Monday, February 2, 2009

Puzzling over 'du' (disk usage)

Something (with 'du') that had me puzzled for a while:

I was looking at how much space was taken up by my MacPorts installation (on OS X 10.5.6).
I used the following alias to give me a breakdown by directory:
% alias sudodiskspace='sudo du -x -h -d 1'

% sudodiskspace /opt/local
9.1M /opt/local/bin
284K /opt/local/etc
12M /opt/local/include
83M /opt/local/lib
32K /opt/local/libexec
69M /opt/local/Library
68K /opt/local/sbin
107M /opt/local/share
175M /opt/local/var
455M /opt/local


% sudodiskspace /opt/local/var
1.0M /opt/local/var/cache
447M /opt/local/var/macports
448M /opt/local/var


That seemed strange - above it was reporting that the /opt/local/var directory was taking 175 MB, but now it is reporting that it takes up 448 MB.
I.e. 'du' seemed to be misreporting the space taken by sub-directories.

I thought something must be wrong and even resorted to looking at the source code for 'du' and I was considering building a version of 'du' that I could add debugging statements to.
But I decided to first look closer at what was in the /opt/local/var directory and so I did:
% ls -lR /opt/local/var | more
and scanning through the output, I started to notice that most of the files were listed as having 2 hard-links.

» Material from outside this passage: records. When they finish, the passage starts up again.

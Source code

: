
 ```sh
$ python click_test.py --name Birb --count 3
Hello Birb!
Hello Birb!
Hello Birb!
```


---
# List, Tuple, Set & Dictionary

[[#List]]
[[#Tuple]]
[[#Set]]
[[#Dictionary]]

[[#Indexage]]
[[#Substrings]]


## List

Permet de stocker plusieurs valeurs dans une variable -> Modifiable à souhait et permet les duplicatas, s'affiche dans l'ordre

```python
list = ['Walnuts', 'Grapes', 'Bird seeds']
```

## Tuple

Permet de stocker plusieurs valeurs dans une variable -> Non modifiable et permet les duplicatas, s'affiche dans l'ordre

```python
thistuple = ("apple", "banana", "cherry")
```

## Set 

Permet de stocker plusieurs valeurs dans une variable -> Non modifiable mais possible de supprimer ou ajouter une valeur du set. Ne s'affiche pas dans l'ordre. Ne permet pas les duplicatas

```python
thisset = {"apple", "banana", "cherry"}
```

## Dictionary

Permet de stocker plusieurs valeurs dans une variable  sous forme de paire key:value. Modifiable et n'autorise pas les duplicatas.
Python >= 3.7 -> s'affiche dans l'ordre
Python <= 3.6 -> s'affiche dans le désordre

Hmmm - that's unusual.
Sure enough, the files under /opt/local/var also occur (via hard-links) under /opt/local/include, /opt/local/lib, /opt/local/share, ...
So 'du' is giving me an accurate breakdown after all. But this points out that the breakdown from 'du' will be somewhat arbitrarily distributed across the sub-directories if they are sharing files via hard-links. (It depends on the order of traversal of the directories.)